**What is expected**
Keep images out and repeat all data exactly.

**Data to examine**
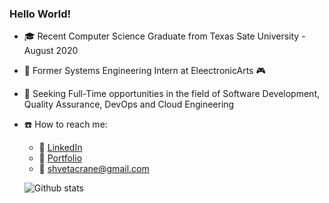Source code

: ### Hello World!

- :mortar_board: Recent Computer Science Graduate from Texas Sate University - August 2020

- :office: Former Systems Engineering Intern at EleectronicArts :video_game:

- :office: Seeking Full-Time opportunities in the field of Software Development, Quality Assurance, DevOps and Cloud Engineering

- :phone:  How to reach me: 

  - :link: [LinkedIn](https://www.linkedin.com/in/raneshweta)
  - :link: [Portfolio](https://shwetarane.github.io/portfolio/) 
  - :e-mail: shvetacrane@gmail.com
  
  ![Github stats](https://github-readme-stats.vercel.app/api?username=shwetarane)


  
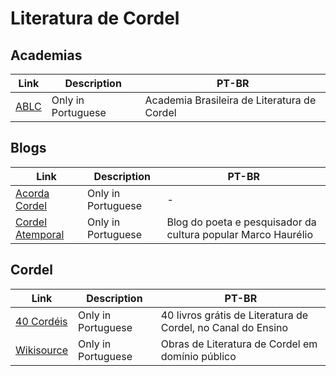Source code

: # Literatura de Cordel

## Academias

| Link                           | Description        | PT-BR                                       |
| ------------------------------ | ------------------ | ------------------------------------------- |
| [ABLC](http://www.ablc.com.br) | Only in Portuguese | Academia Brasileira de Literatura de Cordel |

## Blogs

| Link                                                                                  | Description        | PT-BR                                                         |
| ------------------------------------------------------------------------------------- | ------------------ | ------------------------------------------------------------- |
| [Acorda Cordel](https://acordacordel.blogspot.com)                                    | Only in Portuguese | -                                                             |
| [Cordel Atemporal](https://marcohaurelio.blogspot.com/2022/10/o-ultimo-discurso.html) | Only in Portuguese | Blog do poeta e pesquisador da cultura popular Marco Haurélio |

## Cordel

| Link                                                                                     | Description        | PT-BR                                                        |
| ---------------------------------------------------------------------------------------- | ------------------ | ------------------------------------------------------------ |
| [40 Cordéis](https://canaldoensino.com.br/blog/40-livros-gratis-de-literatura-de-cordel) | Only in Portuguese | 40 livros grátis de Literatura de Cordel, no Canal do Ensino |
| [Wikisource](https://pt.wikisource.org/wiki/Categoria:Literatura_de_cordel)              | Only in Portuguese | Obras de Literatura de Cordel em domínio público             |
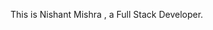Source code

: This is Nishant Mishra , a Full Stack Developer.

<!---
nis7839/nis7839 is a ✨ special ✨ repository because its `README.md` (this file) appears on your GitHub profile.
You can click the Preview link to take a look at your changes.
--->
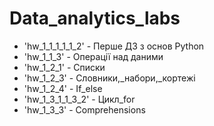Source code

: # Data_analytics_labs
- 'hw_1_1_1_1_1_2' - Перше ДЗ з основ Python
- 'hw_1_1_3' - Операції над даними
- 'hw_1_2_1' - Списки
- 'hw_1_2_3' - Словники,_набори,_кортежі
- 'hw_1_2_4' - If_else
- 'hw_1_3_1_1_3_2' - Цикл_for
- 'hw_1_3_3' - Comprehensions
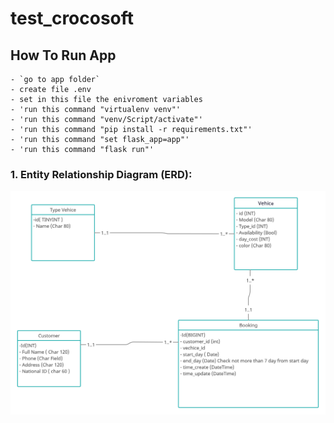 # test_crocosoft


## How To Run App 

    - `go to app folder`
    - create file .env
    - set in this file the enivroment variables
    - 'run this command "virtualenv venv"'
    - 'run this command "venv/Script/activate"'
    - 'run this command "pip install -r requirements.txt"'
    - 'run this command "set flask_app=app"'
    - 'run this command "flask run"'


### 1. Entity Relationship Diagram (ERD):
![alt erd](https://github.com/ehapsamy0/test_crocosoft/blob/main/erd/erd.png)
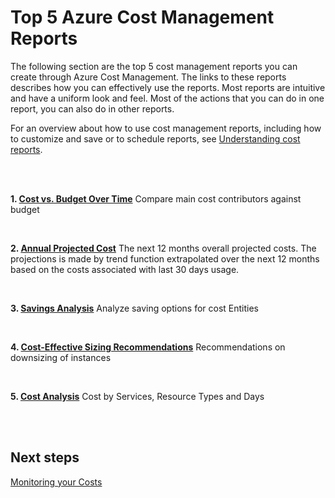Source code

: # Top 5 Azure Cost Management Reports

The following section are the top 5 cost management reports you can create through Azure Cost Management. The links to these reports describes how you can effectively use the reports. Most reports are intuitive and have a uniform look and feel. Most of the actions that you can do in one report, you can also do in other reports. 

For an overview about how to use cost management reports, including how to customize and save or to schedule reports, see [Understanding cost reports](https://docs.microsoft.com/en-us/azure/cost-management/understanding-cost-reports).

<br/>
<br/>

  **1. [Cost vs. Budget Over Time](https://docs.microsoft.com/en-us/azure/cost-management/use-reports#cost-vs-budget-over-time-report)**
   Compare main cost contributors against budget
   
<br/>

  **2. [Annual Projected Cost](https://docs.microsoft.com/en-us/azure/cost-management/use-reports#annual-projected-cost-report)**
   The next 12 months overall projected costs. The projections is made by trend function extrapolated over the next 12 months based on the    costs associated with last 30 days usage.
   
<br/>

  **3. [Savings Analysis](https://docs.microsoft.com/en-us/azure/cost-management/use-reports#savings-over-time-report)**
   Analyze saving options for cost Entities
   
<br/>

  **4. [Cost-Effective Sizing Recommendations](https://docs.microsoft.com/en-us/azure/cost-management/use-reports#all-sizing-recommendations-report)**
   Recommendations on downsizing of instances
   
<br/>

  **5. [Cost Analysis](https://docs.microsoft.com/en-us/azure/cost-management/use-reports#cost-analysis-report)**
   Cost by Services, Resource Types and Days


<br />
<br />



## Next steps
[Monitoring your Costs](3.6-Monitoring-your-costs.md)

**Result for this task**
Source code

: ### Hello World!

- :mortar_board: Recent Computer Science Graduate from Texas Sate University - August 2020

- :office: Former Systems Engineering Intern at EleectronicArts :video_game:

- :office: Seeking Full-Time opportunities in the field of Software Development, Quality Assurance, DevOps and Cloud Engineering

- :phone:  How to reach me: 

  - :link: [LinkedIn](https://www.linkedin.com/in/raneshweta)
  - :link: [Portfolio](https://shwetarane.github.io/portfolio/) 
  - :e-mail: shvetacrane@gmail.com
  
  ![Github stats](https://github-readme-stats.vercel.app/api?username=shwetarane)


  
Source code

: # Literatura de Cordel

## Academias

| Link                           | Description        | PT-BR                                       |
| ------------------------------ | ------------------ | ------------------------------------------- |
| [ABLC](http://www.ablc.com.br) | Only in Portuguese | Academia Brasileira de Literatura de Cordel |

## Blogs

| Link                                                                                  | Description        | PT-BR                                                         |
| ------------------------------------------------------------------------------------- | ------------------ | ------------------------------------------------------------- |
| [Acorda Cordel](https://acordacordel.blogspot.com)                                    | Only in Portuguese | -                                                             |
| [Cordel Atemporal](https://marcohaurelio.blogspot.com/2022/10/o-ultimo-discurso.html) | Only in Portuguese | Blog do poeta e pesquisador da cultura popular Marco Haurélio |

## Cordel

| Link                                                                                     | Description        | PT-BR                                                        |
| ---------------------------------------------------------------------------------------- | ------------------ | ------------------------------------------------------------ |
| [40 Cordéis](https://canaldoensino.com.br/blog/40-livros-gratis-de-literatura-de-cordel) | Only in Portuguese | 40 livros grátis de Literatura de Cordel, no Canal do Ensino |
| [Wikisource](https://pt.wikisource.org/wiki/Categoria:Literatura_de_cordel)              | Only in Portuguese | Obras de Literatura de Cordel em domínio público             |
Source code

: This is Nishant Mishra , a Full Stack Developer.

<!---
nis7839/nis7839 is a ✨ special ✨ repository because its `README.md` (this file) appears on your GitHub profile.
You can click the Preview link to take a look at your changes.
--->
Source code

: # Data_analytics_labs
- 'hw_1_1_1_1_1_2' - Перше ДЗ з основ Python
- 'hw_1_1_3' - Операції над даними
- 'hw_1_2_1' - Списки
- 'hw_1_2_3' - Словники,_набори,_кортежі
- 'hw_1_2_4' - If_else
- 'hw_1_3_1_1_3_2' - Цикл_for
- 'hw_1_3_3' - Comprehensions
 # test_crocosoft


## How To Run App 

    - `go to app folder`
    - create file .env
    - set in this file the enivroment variables
    - 'run this command "virtualenv venv"'
    - 'run this command "venv/Script/activate"'
    - 'run this command "pip install -r requirements.txt"'
    - 'run this command "set flask_app=app"'
    - 'run this command "flask run"'


### 1. Entity Relationship Diagram (ERD):
![alt erd](https://github.com/ehapsamy0/test_crocosoft/blob/main/erd/erd.png)
Source code

: # Top 5 Azure Cost Management Reports

The following section are the top 5 cost management reports you can create through Azure Cost Management. The links to these reports describes how you can effectively use the reports. Most reports are intuitive and have a uniform look and feel. Most of the actions that you can do in one report, you can also do in other reports. 

For an overview about how to use cost management reports, including how to customize and save or to schedule reports, see [Understanding cost reports](https://docs.microsoft.com/en-us/azure/cost-management/understanding-cost-reports).

<br/>
<br/>

  **1. [Cost vs. Budget Over Time](https://docs.microsoft.com/en-us/azure/cost-management/use-reports#cost-vs-budget-over-time-report)**
   Compare main cost contributors against budget
   
<br/>

  **2. [Annual Projected Cost](https://docs.microsoft.com/en-us/azure/cost-management/use-reports#annual-projected-cost-report)**
   The next 12 months overall projected costs. The projections is made by trend function extrapolated over the next 12 months based on the    costs associated with last 30 days usage.
   
<br/>

  **3. [Savings Analysis](https://docs.microsoft.com/en-us/azure/cost-management/use-reports#savings-over-time-report)**
   Analyze saving options for cost Entities
   
<br/>

  **4. [Cost-Effective Sizing Recommendations](https://docs.microsoft.com/en-us/azure/cost-management/use-reports#all-sizing-recommendations-report)**
   Recommendations on downsizing of instances
   
<br/>

  **5. [Cost Analysis](https://docs.microsoft.com/en-us/azure/cost-management/use-reports#cost-analysis-report)**
   Cost by Services, Resource Types and Days


<br />
<br />



## Next steps
[Monitoring your Costs](3.6-Monitoring-your-costs.md)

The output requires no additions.